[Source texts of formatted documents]
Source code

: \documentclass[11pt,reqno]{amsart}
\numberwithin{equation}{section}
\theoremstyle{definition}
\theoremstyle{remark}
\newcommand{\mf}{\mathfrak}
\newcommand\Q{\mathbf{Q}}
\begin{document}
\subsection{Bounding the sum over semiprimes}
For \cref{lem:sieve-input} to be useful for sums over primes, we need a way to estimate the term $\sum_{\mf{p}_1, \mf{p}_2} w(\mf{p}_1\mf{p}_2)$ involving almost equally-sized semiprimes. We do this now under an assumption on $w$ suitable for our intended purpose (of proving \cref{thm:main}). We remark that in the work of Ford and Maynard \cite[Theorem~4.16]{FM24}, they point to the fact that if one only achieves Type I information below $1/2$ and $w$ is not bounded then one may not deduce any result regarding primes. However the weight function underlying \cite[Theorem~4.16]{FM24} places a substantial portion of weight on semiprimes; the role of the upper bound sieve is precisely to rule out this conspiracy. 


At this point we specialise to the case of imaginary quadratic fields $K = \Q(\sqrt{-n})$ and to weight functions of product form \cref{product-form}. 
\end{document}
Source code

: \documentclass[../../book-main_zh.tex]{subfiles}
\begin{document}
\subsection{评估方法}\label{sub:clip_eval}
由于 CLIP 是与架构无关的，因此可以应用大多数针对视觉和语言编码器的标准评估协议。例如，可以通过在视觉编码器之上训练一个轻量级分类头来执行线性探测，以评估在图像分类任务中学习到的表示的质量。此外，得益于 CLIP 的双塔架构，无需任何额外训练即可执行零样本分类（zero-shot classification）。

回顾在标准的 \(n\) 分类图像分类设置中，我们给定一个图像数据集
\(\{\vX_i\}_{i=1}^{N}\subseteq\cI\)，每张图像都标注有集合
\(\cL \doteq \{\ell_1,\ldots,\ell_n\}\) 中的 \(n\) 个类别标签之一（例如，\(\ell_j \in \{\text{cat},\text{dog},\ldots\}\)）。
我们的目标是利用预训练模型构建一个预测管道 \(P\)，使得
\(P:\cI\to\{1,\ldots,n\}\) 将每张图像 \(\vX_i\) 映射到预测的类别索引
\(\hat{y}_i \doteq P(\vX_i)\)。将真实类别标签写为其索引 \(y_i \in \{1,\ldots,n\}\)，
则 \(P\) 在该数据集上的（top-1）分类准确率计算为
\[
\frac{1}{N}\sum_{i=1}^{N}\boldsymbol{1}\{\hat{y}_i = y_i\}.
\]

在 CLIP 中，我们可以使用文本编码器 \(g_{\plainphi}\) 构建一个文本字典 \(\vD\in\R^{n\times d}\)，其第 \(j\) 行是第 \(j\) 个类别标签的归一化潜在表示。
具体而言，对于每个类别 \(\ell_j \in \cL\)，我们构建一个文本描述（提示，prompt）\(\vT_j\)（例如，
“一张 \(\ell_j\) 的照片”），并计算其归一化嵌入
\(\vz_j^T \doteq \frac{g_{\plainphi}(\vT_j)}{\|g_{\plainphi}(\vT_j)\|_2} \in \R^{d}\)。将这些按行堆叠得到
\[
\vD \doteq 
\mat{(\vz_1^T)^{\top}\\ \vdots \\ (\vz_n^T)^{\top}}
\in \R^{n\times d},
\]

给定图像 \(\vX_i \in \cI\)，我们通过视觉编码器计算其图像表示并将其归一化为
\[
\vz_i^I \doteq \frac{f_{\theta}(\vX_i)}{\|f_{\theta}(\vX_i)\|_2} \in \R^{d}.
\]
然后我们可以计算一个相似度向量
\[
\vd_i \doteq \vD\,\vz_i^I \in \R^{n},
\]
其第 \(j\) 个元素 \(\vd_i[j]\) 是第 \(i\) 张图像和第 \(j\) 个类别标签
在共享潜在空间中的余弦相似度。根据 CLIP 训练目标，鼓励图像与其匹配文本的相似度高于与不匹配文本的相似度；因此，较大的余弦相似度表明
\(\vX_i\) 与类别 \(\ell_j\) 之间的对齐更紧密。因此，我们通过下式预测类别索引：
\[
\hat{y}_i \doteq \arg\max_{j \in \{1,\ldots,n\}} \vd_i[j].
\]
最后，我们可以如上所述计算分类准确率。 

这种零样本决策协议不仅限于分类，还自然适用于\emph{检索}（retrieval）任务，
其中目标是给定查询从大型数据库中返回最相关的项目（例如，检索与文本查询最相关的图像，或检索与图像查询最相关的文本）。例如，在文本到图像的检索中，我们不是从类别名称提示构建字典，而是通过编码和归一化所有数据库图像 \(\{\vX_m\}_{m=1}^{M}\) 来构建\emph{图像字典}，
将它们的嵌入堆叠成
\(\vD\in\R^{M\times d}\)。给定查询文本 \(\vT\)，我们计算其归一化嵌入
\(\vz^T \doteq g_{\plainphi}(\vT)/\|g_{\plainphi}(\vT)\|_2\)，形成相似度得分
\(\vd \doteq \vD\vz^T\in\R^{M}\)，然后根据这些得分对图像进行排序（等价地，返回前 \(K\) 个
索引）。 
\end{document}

## Exercise instructions
Please return all of the records exactly as they appear.

## Finished exercise
Source code

: \documentclass[11pt,reqno]{amsart}
\numberwithin{equation}{section}
\theoremstyle{definition}
\theoremstyle{remark}
\newcommand{\mf}{\mathfrak}
\newcommand\Q{\mathbf{Q}}
\begin{document}
\subsection{Bounding the sum over semiprimes}
For \cref{lem:sieve-input} to be useful for sums over primes, we need a way to estimate the term $\sum_{\mf{p}_1, \mf{p}_2} w(\mf{p}_1\mf{p}_2)$ involving almost equally-sized semiprimes. We do this now under an assumption on $w$ suitable for our intended purpose (of proving \cref{thm:main}). We remark that in the work of Ford and Maynard \cite[Theorem~4.16]{FM24}, they point to the fact that if one only achieves Type I information below $1/2$ and $w$ is not bounded then one may not deduce any result regarding primes. However the weight function underlying \cite[Theorem~4.16]{FM24} places a substantial portion of weight on semiprimes; the role of the upper bound sieve is precisely to rule out this conspiracy. 


At this point we specialise to the case of imaginary quadratic fields $K = \Q(\sqrt{-n})$ and to weight functions of product form \cref{product-form}. 
\end{document}
Source code

: \documentclass[../../book-main_zh.tex]{subfiles}
\begin{document}
\subsection{评估方法}\label{sub:clip_eval}
由于 CLIP 是与架构无关的，因此可以应用大多数针对视觉和语言编码器的标准评估协议。例如，可以通过在视觉编码器之上训练一个轻量级分类头来执行线性探测，以评估在图像分类任务中学习到的表示的质量。此外，得益于 CLIP 的双塔架构，无需任何额外训练即可执行零样本分类（zero-shot classification）。

回顾在标准的 \(n\) 分类图像分类设置中，我们给定一个图像数据集
\(\{\vX_i\}_{i=1}^{N}\subseteq\cI\)，每张图像都标注有集合
\(\cL \doteq \{\ell_1,\ldots,\ell_n\}\) 中的 \(n\) 个类别标签之一（例如，\(\ell_j \in \{\text{cat},\text{dog},\ldots\}\)）。
我们的目标是利用预训练模型构建一个预测管道 \(P\)，使得
\(P:\cI\to\{1,\ldots,n\}\) 将每张图像 \(\vX_i\) 映射到预测的类别索引
\(\hat{y}_i \doteq P(\vX_i)\)。将真实类别标签写为其索引 \(y_i \in \{1,\ldots,n\}\)，
则 \(P\) 在该数据集上的（top-1）分类准确率计算为
\[
\frac{1}{N}\sum_{i=1}^{N}\boldsymbol{1}\{\hat{y}_i = y_i\}.
\]

在 CLIP 中，我们可以使用文本编码器 \(g_{\plainphi}\) 构建一个文本字典 \(\vD\in\R^{n\times d}\)，其第 \(j\) 行是第 \(j\) 个类别标签的归一化潜在表示。
具体而言，对于每个类别 \(\ell_j \in \cL\)，我们构建一个文本描述（提示，prompt）\(\vT_j\)（例如，
“一张 \(\ell_j\) 的照片”），并计算其归一化嵌入
\(\vz_j^T \doteq \frac{g_{\plainphi}(\vT_j)}{\|g_{\plainphi}(\vT_j)\|_2} \in \R^{d}\)。将这些按行堆叠得到
\[
\vD \doteq 
\mat{(\vz_1^T)^{\top}\\ \vdots \\ (\vz_n^T)^{\top}}
\in \R^{n\times d},
\]

给定图像 \(\vX_i \in \cI\)，我们通过视觉编码器计算其图像表示并将其归一化为
\[
\vz_i^I \doteq \frac{f_{\theta}(\vX_i)}{\|f_{\theta}(\vX_i)\|_2} \in \R^{d}.
\]
然后我们可以计算一个相似度向量
\[
\vd_i \doteq \vD\,\vz_i^I \in \R^{n},
\]
其第 \(j\) 个元素 \(\vd_i[j]\) 是第 \(i\) 张图像和第 \(j\) 个类别标签
在共享潜在空间中的余弦相似度。根据 CLIP 训练目标，鼓励图像与其匹配文本的相似度高于与不匹配文本的相似度；因此，较大的余弦相似度表明
\(\vX_i\) 与类别 \(\ell_j\) 之间的对齐更紧密。因此，我们通过下式预测类别索引：
\[
\hat{y}_i \doteq \arg\max_{j \in \{1,\ldots,n\}} \vd_i[j].
\]
最后，我们可以如上所述计算分类准确率。 

这种零样本决策协议不仅限于分类，还自然适用于\emph{检索}（retrieval）任务，
其中目标是给定查询从大型数据库中返回最相关的项目（例如，检索与文本查询最相关的图像，或检索与图像查询最相关的文本）。例如，在文本到图像的检索中，我们不是从类别名称提示构建字典，而是通过编码和归一化所有数据库图像 \(\{\vX_m\}_{m=1}^{M}\) 来构建\emph{图像字典}，
将它们的嵌入堆叠成
\(\vD\in\R^{M\times d}\)。给定查询文本 \(\vT\)，我们计算其归一化嵌入
\(\vz^T \doteq g_{\plainphi}(\vT)/\|g_{\plainphi}(\vT)\|_2\)，形成相似度得分
\(\vd \doteq \vD\vz^T\in\R^{M}\)，然后根据这些得分对图像进行排序（等价地，返回前 \(K\) 个
索引）。 
\end{document}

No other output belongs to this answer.